“It could be worse,” I often hear people say. “Yeah, I’m on the verge of a nervous breakdown…yeah, I can’t stop thinking about it…yeah, I feel awful, but…I mean it’s not like my house is being bombed like some people’s in the Middle East. I’m not a starving child in Africa. First World problems. I have no reason to be sad.”

We’re often told to “put things into perspective.” To think about how lucky we are to be in a Developed country; to have a roof over our head; to have access to clean drinking water. Or, as many people respond with innocently good intentions, “It could be worse.” But how often does that actually make you feel better? How often does it make you feel ashamed for feeling “sorry for yourself?” These are not meant to be leading questions… Seriously, how does it make you feel when you tell yourself that? I’ll give you a second.

So here’s the thing. Perspective can be an incredibly helpful tool, but, as I alluded to in the previous paragraph, it can also be counterproductive, and leave us feeling worse. The important point I’m trying to make here, is that perspective is protective if appropriate and effective. Yes, I meant for that to rhyme. In fact, I just rapped it, imitated a classroom of students, and a Baritone opening a show, before I wrote it down. How much cred did I just lose? Hopefully no one’s standing outside my office. So what do I mean by that? Well, if using perspective leaves you feeling calmer, more grateful, and more capable, you’re doing it right for you. But, if it leaves you feeling ashamed, guilty, or foolish, you’re probably not using it in a constructive way. The thing is, this differs for everyone, because some of us had parents who used the “starving children in Africa” line to guilt us into finishing our broccoli, while some of us had parents (or experiences) that taught us to see the “bigger picture” as a way of managing our anxiety and powerlessness in our situation. To put it more succinctly, perspective-giving that validates what you’re feeling, then helps alleviate or weaken negative feelings=good. Perspective-giving that suggests you should not be feeling what you are feeling, or that tells you you’re “pathetic” or “selfish” before leaving you feeling guilty or ashamed or pressured to “stop being sad/mad/anxious/etc.”=bad.

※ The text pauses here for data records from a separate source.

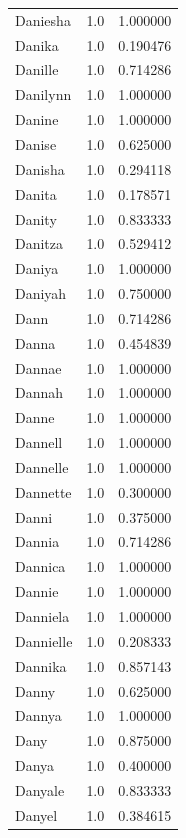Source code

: \documentclass[
  letterpaper,
  DIV=11,
  numbers=noendperiod]{scrreprt}
\begin{document}
\begin{tabular}{lrr}
Daniesha        &   1.0 &   1.000000 \\
Danika          &   1.0 &   0.190476 \\
Danille         &   1.0 &   0.714286 \\
Danilynn        &   1.0 &   1.000000 \\
Danine          &   1.0 &   1.000000 \\
Danise          &   1.0 &   0.625000 \\
Danisha         &   1.0 &   0.294118 \\
Danita          &   1.0 &   0.178571 \\
Danity          &   1.0 &   0.833333 \\
Danitza         &   1.0 &   0.529412 \\
Daniya          &   1.0 &   1.000000 \\
Daniyah         &   1.0 &   0.750000 \\
Dann            &   1.0 &   0.714286 \\
Danna           &   1.0 &   0.454839 \\
Dannae          &   1.0 &   1.000000 \\
Dannah          &   1.0 &   1.000000 \\
Danne           &   1.0 &   1.000000 \\
Dannell         &   1.0 &   1.000000 \\
Dannelle        &   1.0 &   1.000000 \\
Dannette        &   1.0 &   0.300000 \\
Danni           &   1.0 &   0.375000 \\
Dannia          &   1.0 &   0.714286 \\
Dannica         &   1.0 &   1.000000 \\
Dannie          &   1.0 &   1.000000 \\
Danniela        &   1.0 &   1.000000 \\
Dannielle       &   1.0 &   0.208333 \\
Dannika         &   1.0 &   0.857143 \\
Danny           &   1.0 &   0.625000 \\
Dannya          &   1.0 &   1.000000 \\
Dany            &   1.0 &   0.875000 \\
Danya           &   1.0 &   0.400000 \\
Danyale         &   1.0 &   0.833333 \\
Danyel          &   1.0 &   0.384615 \\

\end{tabular}
\end{document}
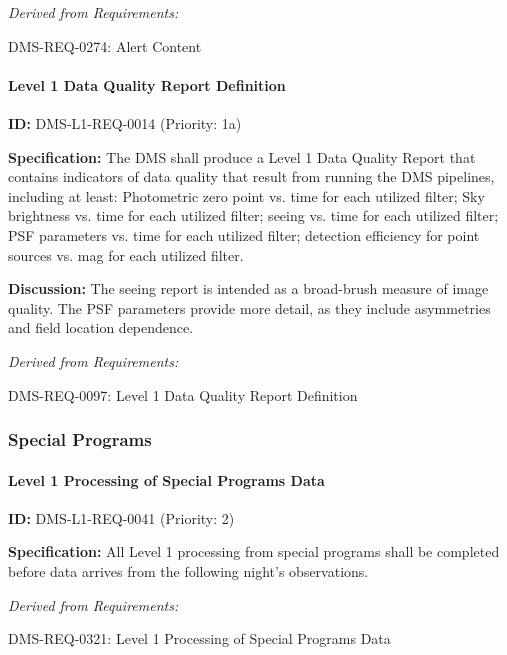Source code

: \documentclass[SE,toc,lsstdraft]{lsstdoc}
\begin{document}
\emph{Derived from Requirements:}

DMS-REQ-0274:
Alert Content \newline

\paragraph{Level 1 Data Quality Report Definition}\hfill  %

\label{DMS-L1-REQ-0014}
\textbf{ID:} DMS-L1-REQ-0014 (Priority: 1a)

\textbf{Specification:} The DMS shall produce a Level 1 Data Quality Report that contains indicators of data quality that result from running the DMS pipelines, including at least: Photometric zero point vs. time for each utilized filter; Sky brightness vs. time for each utilized filter; seeing vs. time for each utilized filter; PSF parameters vs. time for each utilized filter; detection efficiency for point sources vs. mag for each utilized filter.

\textbf{Discussion:} The seeing report is intended as a broad-brush measure of image quality.  The PSF parameters provide more detail, as they include asymmetries and field location dependence.

\emph{Derived from Requirements:}

DMS-REQ-0097:
Level 1 Data Quality Report Definition \newline

\subsubsection{Special Programs}

\paragraph{Level 1 Processing of Special Programs Data}\hfill  %

\label{DMS-L1-REQ-0041}
\textbf{ID:} DMS-L1-REQ-0041 (Priority: 2)

\textbf{Specification:} All Level 1 processing from special programs shall be completed before data arrives from the following night's observations.

\emph{Derived from Requirements:}

DMS-REQ-0321:
Level 1 Processing of Special Programs Data \newline
\end{document}
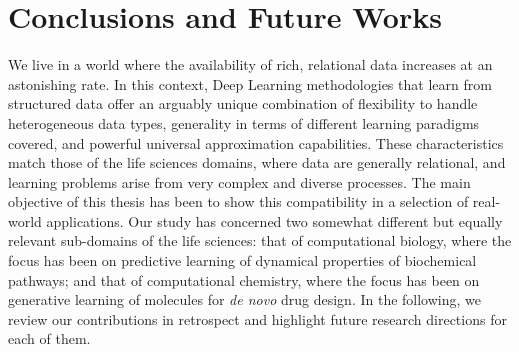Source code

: \chapter{Conclusions and Future Works} %
\label{ch:conclusions}

We live in a world where the availability of rich, relational data increases at an astonishing rate. In this context, Deep Learning methodologies that learn from structured data offer an arguably unique combination of flexibility to handle heterogeneous data types, generality in terms of different learning paradigms covered, and powerful universal approximation capabilities. These characteristics match those of the life sciences domains, where data are generally relational, and learning problems arise from very complex and diverse processes. The main objective of this thesis has been to show this compatibility in a selection of real-world applications. Our study has concerned two somewhat different but equally relevant sub-domains of the life sciences: that of computational biology, where the focus has been on predictive learning of dynamical properties of biochemical pathways; and that of computational chemistry, where the focus has been on generative learning of molecules for \emph{de novo} drug design. In the following, we review our contributions in retrospect and highlight future research directions for each of them.
\vspace{1em}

So what  might using perspective appropriately look like? Well, it will differ from individual to individual, but generally I find using empathy and compassion followed by a perspective-giving statement can be quite helpful. For example, “It’s understandable that you’re feeling frustrated right now, because you had insomnia last night and are functioning at about 60% today; however, isn’t it fortunate (and remarkable) that, even without sleep, you are in good enough health to still make it through the workday?” Or, “Of course you’re going to be feeling embarrassed right now, because you just sent a text meant for your friend about the guy you’re interested in to the guy you’re interested in (yes, true story), but at least it’s over text so he can’t see your horrified reaction, and this will be a great story.” Or, “It’s totally fair that you’re feeling anxious right now, because you’re in unfamiliar territory and it seems like people are counting on you to succeed; but, chances are people care much less about your success than you do, and, in the big scheme of things, it’s Div 1 Women’s soccer.

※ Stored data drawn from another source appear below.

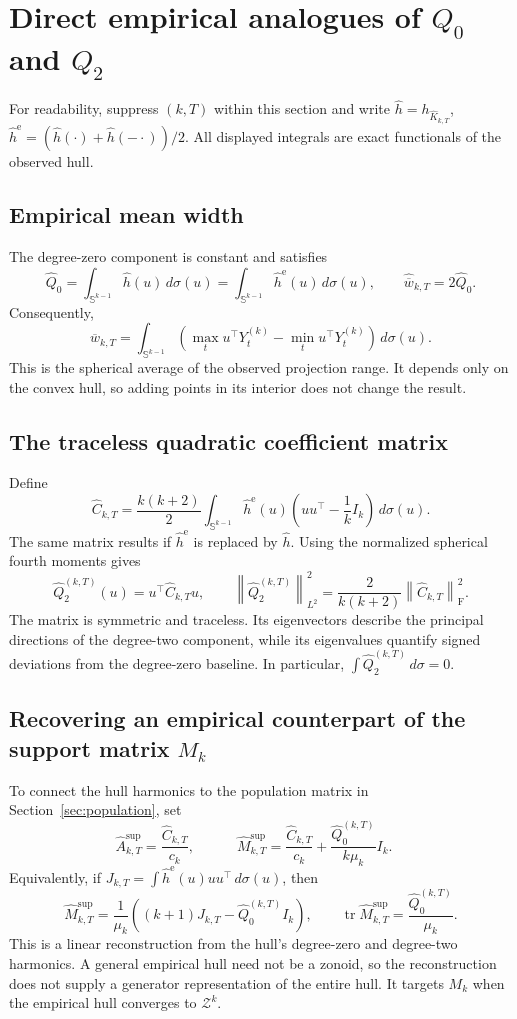 \documentclass[11pt,a4paper]{article}
\newcommand{\Sph}{\mathbb S}
\newcommand{\norm}[1]{\left\lVert #1\right\rVert}
\newcommand{\tr}{\operatorname{tr}}
\newcommand{\Frob}{\mathrm F}
\newcommand{\he}{\widehat h^{\mathrm e}}
\newcommand{\hh}{\widehat h}
\newcommand{\hQ}{\widehat Q}
\newcommand{\hC}{\widehat C}
\newcommand{\hM}{\widehat M}
\begin{document}
\newpage
\section{Direct empirical analogues of \texorpdfstring{$Q_0$ and $Q_2$}{Q0 and Q2}}\label{sec:empirical}
For readability, suppress $(k,T)$ within this section and write
$\hh=h_{\widehat K_{k,T}}$, $\he=(\hh(\cdot)+\hh(-\cdot))/2$.
All displayed integrals are exact functionals of the observed hull.

\subsection*{Empirical mean width}
The degree-zero component is constant and satisfies
\[
 \boxed{\quad
 \hQ_0=\int_{\Sph^{k-1}}\hh(u)\,d\sigma(u)
 =\int_{\Sph^{k-1}}\he(u)\,d\sigma(u),\qquad
 \widehat{\overline w}_{k,T}=2\hQ_0.
 \quad}
\]
Consequently,
\[
 \widehat{\overline w}_{k,T}
 =\int_{\Sph^{k-1}}\left(\max_tu^\top Y_t^{(k)}-
 \min_tu^\top Y_t^{(k)}\right)\,d\sigma(u).
\]
This is the spherical average of the observed projection range. It depends only on
the convex hull, so adding points in its interior does not change the result.

\subsection*{The traceless quadratic coefficient matrix}
Define
\[
 \boxed{\quad
 \hC_{k,T}=\frac{k(k+2)}2\int_{\Sph^{k-1}}
 \he(u)\left(uu^\top-\frac1kI_k\right)\,d\sigma(u).
 \quad}
\]
The same matrix results if $\he$ is replaced by $\hh$.
Using the normalized spherical fourth moments gives
\[
 \boxed{\quad
 \hQ_2^{(k,T)}(u)=u^\top\hC_{k,T}u,\qquad
 \norm{\hQ_2^{(k,T)}}_{L^2}^2=
 \frac{2}{k(k+2)}\norm{\hC_{k,T}}_{\Frob}^2.
 \quad}
\]
The matrix is symmetric and traceless. Its eigenvectors describe the principal
directions of the degree-two component, while its eigenvalues quantify signed
deviations from the degree-zero baseline. In particular,
$\int\hQ_2^{(k,T)}\,d\sigma=0$.

\subsection*{Recovering an empirical counterpart of the support matrix $M_k$}
To connect the hull harmonics to the population matrix in Section~\ref{sec:population}, set
\[
 \widehat A_{k,T}^{\mathrm{sup}}=\frac{\hC_{k,T}}{c_k},\qquad
 \boxed{\quad
 \hM_{k,T}^{\mathrm{sup}}=
 \frac{\hC_{k,T}}{c_k}+\frac{\hQ_0^{(k,T)}}{k\mu_k}I_k.
 \quad}
\]
Equivalently, if $J_{k,T}=\int\he(u)uu^\top\,d\sigma(u)$, then
\[
 \boxed{\quad
 \hM_{k,T}^{\mathrm{sup}}=
 \frac1{\mu_k}\left((k+1)J_{k,T}-\hQ_0^{(k,T)}I_k\right),\qquad
 \tr\hM_{k,T}^{\mathrm{sup}}=\frac{\hQ_0^{(k,T)}}{\mu_k}.
 \quad}
\]
This is a linear reconstruction from the hull's degree-zero and degree-two
harmonics. A general empirical hull need not be a zonoid, so the reconstruction
does not supply a generator representation of the entire hull.
It targets $M_k$ when the empirical hull converges to $\mathcal Z^k$.
\end{document}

Of course, the examples I mentioned are what Richard Carlson might call the “Small Stuff,” for which perspective-giving is easier. However, perspective-giving can be applied to debilitating losses and/or emotions as well (remember, though, only if YOU find it helpful). For example, reminding yourself of the transience of thoughts and feelings (that they will come and they will go), that whatever suffering you’re going through is part of the human condition (and that there are millions of others out there experiencing similar things), that you are but a minuscule, mortal being in a complex and chaotic universe and this is simply one series of events in your finite existence, and that you have exhibited resilience in the face of adversity before, all-the-while reminding yourself that what you are feeling is valid and normal. 

So the next time you find yourself using “First World Problems” statements, try to think about if you’re using them constructively or counterproductively, and how you can add perspective to that self-compassion toolbox and build…a…sweet…life? Hmm. I’ll leave finishing up that metaphor to you.